Mahmoud Abbas wants to resign as Palestinian Authority president. Who’s to blame?
Is it:
- Benjamin Netanyahu, for refusing to agree to a full settlement freeze in the West Bank as a precondition for restarting negotiations, and for refusing to offer concessions on dividing Jerusalem and allowing Palestinian refugees from 1948 to settle in Israel.
- The Obama administration, for first demanding Israel impose a full settlement freeze and then backpeddling on that demand and calling for the Palestinians to return to the negotiating table immediately.
- Hamas, for taking over Gaza and refusing to join in national unity government with Abbas’ Fatah faction, and for refusing to allow Fatah to run candidates in the Gaza Strip.
- Abbas, for failing to root out corruption in the Palestinian Authority and make his party, Fatah, a popular alternative to Hamas.
- All of the above.
In The New Republic, Shmuel Rosner goes with No. 4. He writes of Abbas:
He largely has himself to blame. While the Americans and Israelis were finally reaching an agreement on a partial settlement freeze at the trilateral meeting this past September in New York, Abbas refused to admit that a total freeze was no longer a viable option. He continued his intransigence in a meeting with Secretary of State Hillary Clinton two weeks ago in Abu Dhabi. And this past Wednesday, in a public appearance marking the five years that have passed since the death of Yasser Arafat, Abbas vowed, yet again, that he will not go back to negotiating with Israel "without a full cessation of settlement construction, including Jerusalem and natural growth."
That is one tall tree he has climbed. Abbas is now committed to a stance that cannot be acceptable to an American administration that prides itself on engagement with friend and foe, and dialogue without preconditions. If Obama is willing to negotiate with Mahmoud Ahmadinejad, how can Abbas get away with refusing to talk to Israeli prime minister Benjamin Netanyahu? On the other hand, with every bombastic statement, Abbas seems to be limiting his domestic options. How can he go back to negotiations while saving face with his own people after repeatedly promising not to do so unless Israel freezes all settlement construction?
Steven A. Cook warns in The New Republic that the Palestinians may turn to a third intifada to get their way:
The dynamics of Palestinian politics indicate that a third intifada is likely to erupt in the near future. If history is any guide, the Palestinian leadership of the West Bank–whether it includes Mahmoud Abbas or not–may again look to a violence to improve its sagging domestic popularity.

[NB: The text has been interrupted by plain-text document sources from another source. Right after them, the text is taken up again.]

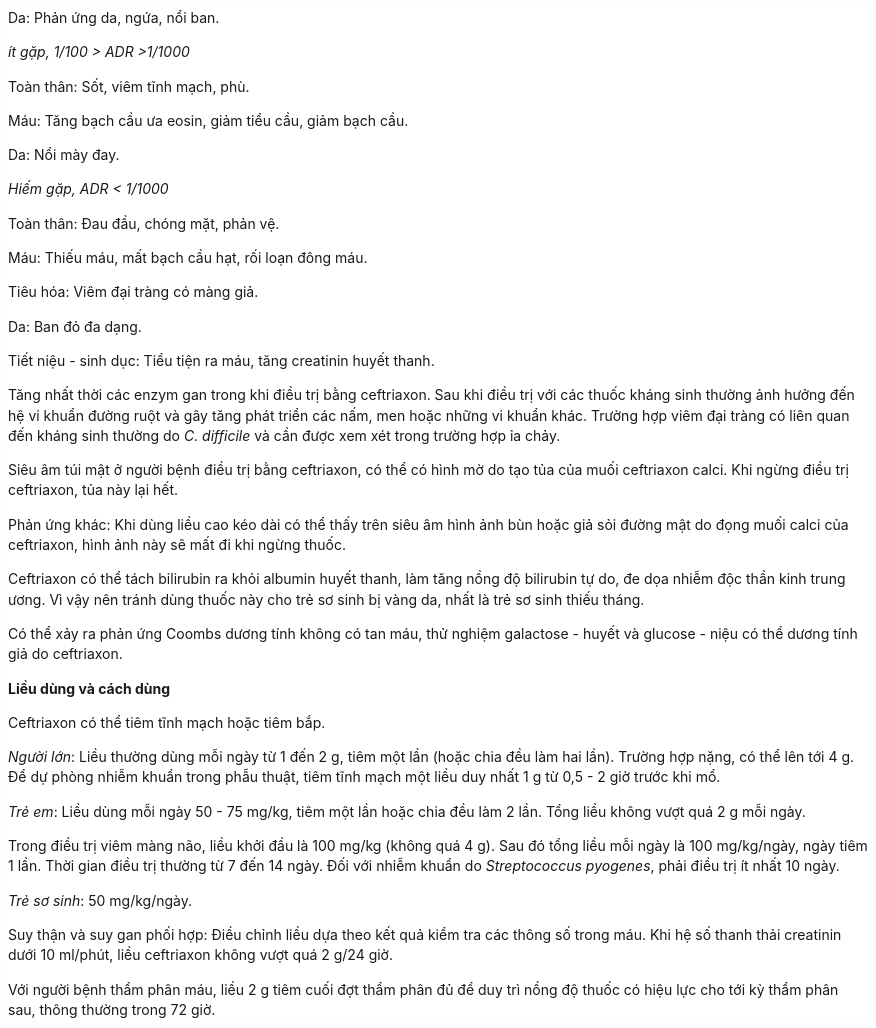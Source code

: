 Da: Phản ứng da, ngứa, nổi ban.

_ít gặp, 1/100 > ADR >1/1000_

Toàn thân: Sốt, viêm tĩnh mạch, phù.

Máu: Tăng bạch cầu ưa eosin, giảm tiểu cầu, giảm bạch cầu.

Da: Nổi mày đay.

_Hiếm gặp, ADR < 1/1000_

Toàn thân: Ðau đầu, chóng mặt, phản vệ.

Máu: Thiếu máu, mất bạch cầu hạt, rối loạn đông máu.

Tiêu hóa: Viêm đại tràng có màng giả.

Da: Ban đỏ đa dạng.

Tiết niệu - sinh dục: Tiểu tiện ra máu, tăng creatinin huyết thanh.

Tăng nhất thời các enzym gan trong khi điều trị bằng ceftriaxon. Sau khi điều trị với các thuốc kháng sinh thường ảnh hưởng đến hệ vi khuẩn đường ruột và gây tăng phát triển các nấm, men hoặc những vi khuẩn khác. Trường hợp viêm đại tràng có liên quan đến kháng sinh thường do _C. difficile_ và cần được xem xét trong trường hợp ỉa chảy.

Siêu âm túi mật ở người bệnh điều trị bằng ceftriaxon, có thể có hình mờ do tạo tủa của muối ceftriaxon calci. Khi ngừng điều trị ceftriaxon, tủa này lại hết.

Phản ứng khác: Khi dùng liều cao kéo dài có thể thấy trên siêu âm hình ảnh bùn hoặc giả sỏi đường mật do đọng muối calci của ceftriaxon, hình ảnh này sẽ mất đi khi ngừng thuốc.

Ceftriaxon có thể tách bilirubin ra khỏi albumin huyết thanh, làm tăng nồng độ bilirubin tự do, đe dọa nhiễm độc thần kinh trung ương. Vì vậy nên tránh dùng thuốc này cho trẻ sơ sinh bị vàng da, nhất là trẻ sơ sinh thiếu tháng.

Có thể xảy ra phản ứng Coombs dương tính không có tan máu, thử nghiệm galactose - huyết và glucose - niệu có thể dương tính giả do ceftriaxon.

**Liều dùng và cách dùng**

Ceftriaxon có thể tiêm tĩnh mạch hoặc tiêm bắp.

_Người lớn_: Liều thường dùng mỗi ngày từ 1 đến 2 g, tiêm một lần (hoặc chia đều làm hai lần). Trường hợp nặng, có thể lên tới 4 g. Ðể dự phòng nhiễm khuẩn trong phẫu thuật, tiêm tĩnh mạch một liều duy nhất 1 g từ 0,5 - 2 giờ trước khi mổ.

_Trẻ em_: Liều dùng mỗi ngày 50 - 75 mg/kg, tiêm một lần hoặc chia đều làm 2 lần. Tổng liều không vượt quá 2 g mỗi ngày.

Trong điều trị viêm màng não, liều khởi đầu là 100 mg/kg (không quá 4 g). Sau đó tổng liều mỗi ngày là 100 mg/kg/ngày, ngày tiêm 1 lần. Thời gian điều trị thường từ 7 đến 14 ngày. Ðối với nhiễm khuẩn do _Streptococcus pyogenes_, phải điều trị ít nhất 10 ngày.

_Trẻ sơ sinh_: 50 mg/kg/ngày.

Suy thận và suy gan phối hợp: Ðiều chỉnh liều dựa theo kết quả kiểm tra các thông số trong máu. Khi hệ số thanh thải creatinin dưới 10 ml/phút, liều ceftriaxon không vượt quá 2 g/24 giờ.

Với người bệnh thẩm phân máu, liều 2 g tiêm cuối đợt thẩm phân đủ để duy trì nồng độ thuốc có hiệu lực cho tới kỳ thẩm phân sau, thông thường trong 72 giờ.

Throughout contemporary Palestinian history, spilling Israeli blood has often been the best way for competing political factions to burnish their nationalist credentials.
David Ignatius of the Washington Post looks beyond Abbas:
Follow the lead of Salam Fayyad, the prime minister of the Palestinian Authority and the man who’s largely responsible for Ramallah’s turnaround. He has drawn up a plan for a two-year transition to statehood. The United States should endorse this goal, explicitly, and call for an immediate start to negotiations about the details.
"Fayyad is the only game in town, but his plan isn’t sustainable without a political process," says Martin Indyk, who heads the Saban Center at the Brookings Institution and organized a three-day conference in Jerusalem to discuss U.S.-Israeli issues.